「ベッドルーム・ポップ」という曖昧な音楽ジャンル③:ストリーミング時代の流行
僕は「ベッドルーム・ポップ」が三度の飯より大好きだ。しかしずっと「ベッドルーム・ポップ」についてしっかりまとめようと思ってはや2年。この体たらくで申し訳ないが、昨年の年末からようやくこの「ベッドルーム・ポップ」の特集コラムをはじめました。
今まで2回に渡って「ベッドルーム・ポップ」の起源とルーツに迫ったコラムから、「ベッドルーム・ポップ」というジャンルの音楽性の広がりについて触れてきました。
今回は「ベッドルーム・ポップ」というジャンルが大きく広がった、2016年以降のストリーミング時代に焦点を当てて、このジャンルの波及についてまとめていこうかと思います。
2016年の世界的なストリーミング時代の到来
前回のこのコラムの終わりの方で触れましたが、2015年6月ごろからApple Musicの本格的にスタートし、Spotifyも勢いがつき始め、新たな時代の到来の兆しが見え始めたのが2016年。

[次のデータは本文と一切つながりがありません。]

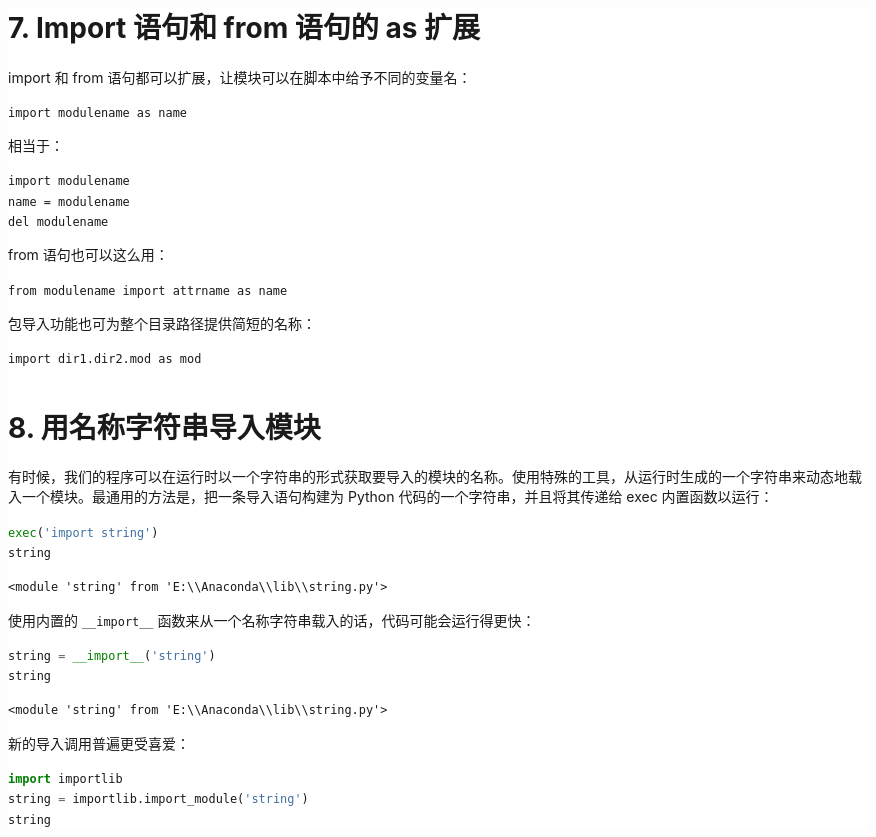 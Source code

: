 # 7. Import 语句和 from 语句的 as 扩展  
import 和 from 语句都可以扩展，让模块可以在脚本中给予不同的变量名：
```
import modulename as name
```
相当于：
```
import modulename
name = modulename
del modulename
```
from 语句也可以这么用：
```
from modulename import attrname as name
```
包导入功能也可为整个目录路径提供简短的名称：
```
import dir1.dir2.mod as mod
```

# 8. 用名称字符串导入模块  
有时候，我们的程序可以在运行时以一个字符串的形式获取要导入的模块的名称。使用特殊的工具，从运行时生成的一个字符串来动态地载入一个模块。最通用的方法是，把一条导入语句构建为 Python 代码的一个字符串，并且将其传递给 exec 内置函数以运行：


```python
exec('import string')
string
```




    <module 'string' from 'E:\\Anaconda\\lib\\string.py'>



使用内置的 `__import__` 函数来从一个名称字符串载入的话，代码可能会运行得更快：


```python
string = __import__('string')
string
```




    <module 'string' from 'E:\\Anaconda\\lib\\string.py'>



新的导入调用普遍更受喜爱：


```python
import importlib
string = importlib.import_module('string')
string
```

この年は世界的に見ても素晴らしい音楽作品がこぞってリリースされた年でもありますね。Kanye WestやBeyoncé、Chance The Rapper、Solange、そして前回のコラムでも触れた「ベッドルーム・ポップ」において重要となるFrank Oceanの『Blonde』と『Endless』。もっと最高な作品はありますが、少しあげるだけでもやはり名作ばかりですね。そんな裏側では「ベッドルーム・ポップ」の息吹がもたらされています。
Rex Orange CountyとBROCKHAMPTONの登場
ストリーミング時代には若手のアーティストに多大な影響を与えるアーティストがアルバムをリリースします。まずイギリスから現れた、SoundCloudやBandcampを中心に楽曲をアップロードし、早耳リスナーからも注目を集めていたRex Orange County。彼の初作『bcos u will never b free』は2015年に当時”Rex”名義でリリースし、大きな反響を集めました。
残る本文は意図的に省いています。